Update 2: Here are some key tidbits from the post-earnings analyst call:
CFO Peter Oppenheimer says the company was “thrilled” with the results.
Revenue was up 49% from a year ago, with iPhone more than doubling, and Mac sales strong.
Net income was up 90% from a year ago.
Mac sales were a record for a March quarter. Strong double-digit growth in both desktop and portable segments. There is 3-4 weeks of Mac channel inventories.
iPod sales driven by Touch - Touch units were up 63% year over year. 12% growth in iPod revenue growth, strongest in late 2 years.
$1.1 billion in iTunes store revenue in the quarter. Over 12 million songs. Over 10 billion songs sold market crossed in February.

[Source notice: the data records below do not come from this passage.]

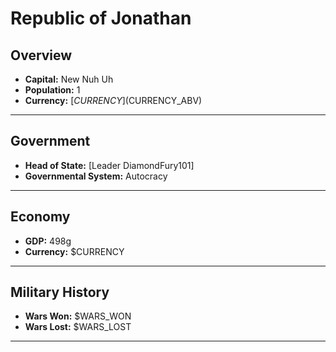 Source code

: # Republic of Jonathan

## Overview

- **Capital:** New Nuh Uh
- **Population:** 1
- **Currency:** [$CURRENCY] ($CURRENCY_ABV)

---

## Government

- **Head of State:** [Leader DiamondFury101]
- **Governmental System:** Autocracy

---

## Economy

- **GDP:** 498g
- **Currency:** $CURRENCY

---

## Military History

- **Wars Won:** $WARS_WON
- **Wars Lost:** $WARS_LOST

---

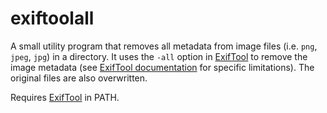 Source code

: # exiftoolall

A small utility program that removes all metadata from image files (i.e. `png`, `jpeg`, `jpg`) in a directory. It uses the `-all` option in [ExifTool](https://exiftool.org/) to remove the image metadata (see [ExifTool documentation](https://exiftool.org/#limitations) for specific limitations). The original files are also overwritten.

Requires [ExifTool](https://exiftool.org/) in PATH.
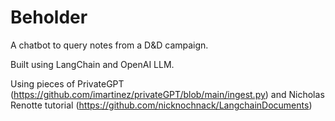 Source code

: # Beholder

A chatbot to query notes from a D&D campaign.

Built using LangChain and OpenAI LLM.

Using pieces of PrivateGPT (https://github.com/imartinez/privateGPT/blob/main/ingest.py) and Nicholas Renotte tutorial (https://github.com/nicknochnack/LangchainDocuments) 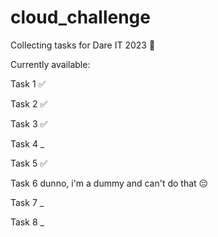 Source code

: # cloud_challenge

Collecting tasks for Dare IT 2023
🐧

Currently available: 

Task 1 ✅

Task 2 ✅

Task 3 ✅

Task 4 _

Task 5 ✅

Task 6 dunno, i'm a dummy and can't do that 😔

Task 7 _

Task 8 _
 
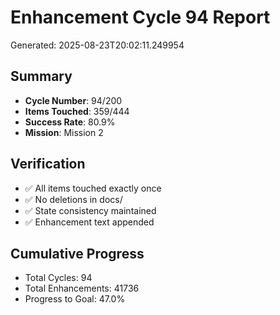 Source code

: # Enhancement Cycle 94 Report

Generated: 2025-08-23T20:02:11.249954

## Summary
- **Cycle Number**: 94/200
- **Items Touched**: 359/444
- **Success Rate**: 80.9%
- **Mission**: Mission 2

## Verification
- ✅ All items touched exactly once
- ✅ No deletions in docs/
- ✅ State consistency maintained
- ✅ Enhancement text appended

## Cumulative Progress
- Total Cycles: 94
- Total Enhancements: 41736
- Progress to Goal: 47.0%
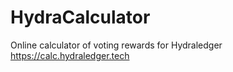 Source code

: # HydraCalculator
Online calculator of voting rewards for Hydraledger https://calc.hydraledger.tech
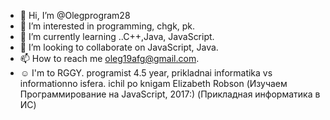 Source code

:- 👋 Hi, I’m @Olegprogram28
- 👀 I’m interested in programming, chgk, pk. 
- 🌱 I’m currently learning ..C++,Java, JavaScript.
- 💞️ I’m looking to collaborate on JavaScript, Java. 
- 📫 How to reach me   oleg19afg@gmail.com.
- ☺ I'm to RGGY. programist 4.5 year, prikladnai informatika vs informationno isfera. ichil po knigam Elizabeth Robson (Изучаем Программирование на   JavaScript, 2017:) (Прикладная информатика в ИС)  
<!---
Olegprogram28/Olegprogram28 is a ✨ special ✨ repository because its `README.md` (this file) appears on your GitHub profile.
You can click the Preview link to take a look at your changes.
--->
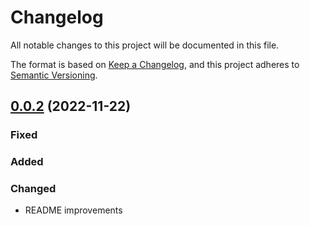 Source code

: # Changelog
All notable changes to this project will be documented in this file.

The format is based on [Keep a Changelog](https://keepachangelog.com/en/1.0.0/),
and this project adheres to [Semantic Versioning](https://semver.org/spec/v2.0.0.html).


## [0.0.2](https://github.com/i-Learn-SKOS/graphql-ld-querying/compare/v0.0.1...v0.0.2) (2022-11-22)

### Fixed

### Added

### Changed
- README improvements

Ended the quarter in 4-6 weeks of iPod inventory.
On iPhone, had best quarter ever. 131% year over year growth. More 3x IDC estimate of smart phone growth in the quarter. ASP was about $600 for the iPhone. Now have distribution with 151 carriers in 88 countries.
iPhone OS 4 response from developers has been strong.
On iPad, the company is “pleased” with results so far. On track for 3G ship on April 30. Both versions in nine more countries at end of May.
$1.68 billion revenue from Apple stores in the quarter. Now 286 stores. There was $5.9 million revenue per store, up from $5.5 million a year ago. On track for 40-50 new stores in FY 2010.
41.7% gross margin was 270 basis points above guidance. Stronger product mix helped, as well as lower costs, and fixed-cost leverage from higher revenue.
24% tax rate in the March quarter was lower than expected.
Cash was up $1.9 billion from the previous quarter. They continue to focus on preservation of capital, with focus on short-dated high quality investments.
For the June quarter, they expect gross margin to be 36%. A quarter of that is from first quarter of iPad sales. They have been aggressive on pricing. Expect rest of margin decline to be due roughly equally from a stronger dollar; the Mac portable transition; the start of education buying season; and a future product transition. (New iPhones, maybe?)